INFORMATION PROVIDED section start
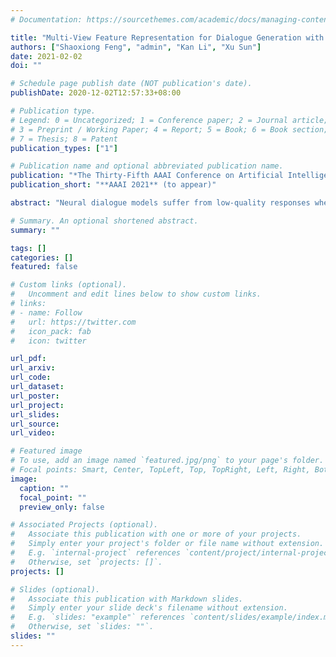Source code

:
 ```yaml
---
# Documentation: https://sourcethemes.com/academic/docs/managing-content/

title: "Multi-View Feature Representation for Dialogue Generation with Bidirectional Distillation"
authors: ["Shaoxiong Feng", "admin", "Kan Li", "Xu Sun"]
date: 2021-02-02
doi: ""

# Schedule page publish date (NOT publication's date).
publishDate: 2020-12-02T12:57:33+08:00

# Publication type.
# Legend: 0 = Uncategorized; 1 = Conference paper; 2 = Journal article;
# 3 = Preprint / Working Paper; 4 = Report; 5 = Book; 6 = Book section;
# 7 = Thesis; 8 = Patent
publication_types: ["1"]

# Publication name and optional abbreviated publication name.
publication: "*The Thirty-Fifth AAAI Conference on Artificial Intelligence, **AAAI 2021** (to appear)*"
publication_short: "**AAAI 2021** (to appear)"

abstract: "Neural dialogue models suffer from low-quality responses when interacted in practice, demonstrating difficulty in generalization over training data. Recently, knowledge distillation has been used to successfully regularize the student by transferring knowledge from the teacher. However, the teacher and the student are trained on the same dataset and tend to learn similar feature representations, whereas the most general knowledge should be found through differences. The finding of general knowledge is further hindered by the unidirectional distillation, as the student should obey the teacher and may discard some knowledge that is truly general but refuted by the teacher. To this end, we propose a novel training framework, where the learning of general knowledge is more in line with the idea of reaching consensus, i.e., finding common knowledge that is beneficial to different yet all datasets through diversified learning partners. Concretely, the training task is divided into a group of subtasks with the same number of students. Each student assigned to one subtask is not only optimized on the allocated subtask but also imitates multi-view feature representation aggregated from other students (i.e., student peers), which induces students to capture common knowledge among different subtasks and alleviates the over-fitting of students on the allocated subtasks. To further enhance generalization, we extend the unidirectional distillation to the bidirectional distillation that encourages the student and its student peers to co-evolve by exchanging complementary knowledge with each other. Empirical results and analysis demonstrate that our training framework effectively improves the model generalization without sacrificing training efficiency."

# Summary. An optional shortened abstract.
summary: ""

tags: []
categories: []
featured: false

# Custom links (optional).
#   Uncomment and edit lines below to show custom links.
# links:
# - name: Follow
#   url: https://twitter.com
#   icon_pack: fab
#   icon: twitter

url_pdf:
url_arxiv:
url_code:
url_dataset:
url_poster:
url_project:
url_slides:
url_source:
url_video:

# Featured image
# To use, add an image named `featured.jpg/png` to your page's folder. 
# Focal points: Smart, Center, TopLeft, Top, TopRight, Left, Right, BottomLeft, Bottom, BottomRight.
image:
  caption: ""
  focal_point: ""
  preview_only: false

# Associated Projects (optional).
#   Associate this publication with one or more of your projects.
#   Simply enter your project's folder or file name without extension.
#   E.g. `internal-project` references `content/project/internal-project/index.md`.
#   Otherwise, set `projects: []`.
projects: []

# Slides (optional).
#   Associate this publication with Markdown slides.
#   Simply enter your slide deck's filename without extension.
#   E.g. `slides: "example"` references `content/slides/example/index.md`.
#   Otherwise, set `slides: ""`.
slides: ""
---
```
INFORMATION PROVIDED section end
- WHAT YOU HAVE TO DO -
A line qualifies when it holds the word "extension"; report all qualifying lines from the records above.

- RESPONSE -
#   Simply enter your project's folder or file name without extension.
#   Simply enter your slide deck's filename without extension.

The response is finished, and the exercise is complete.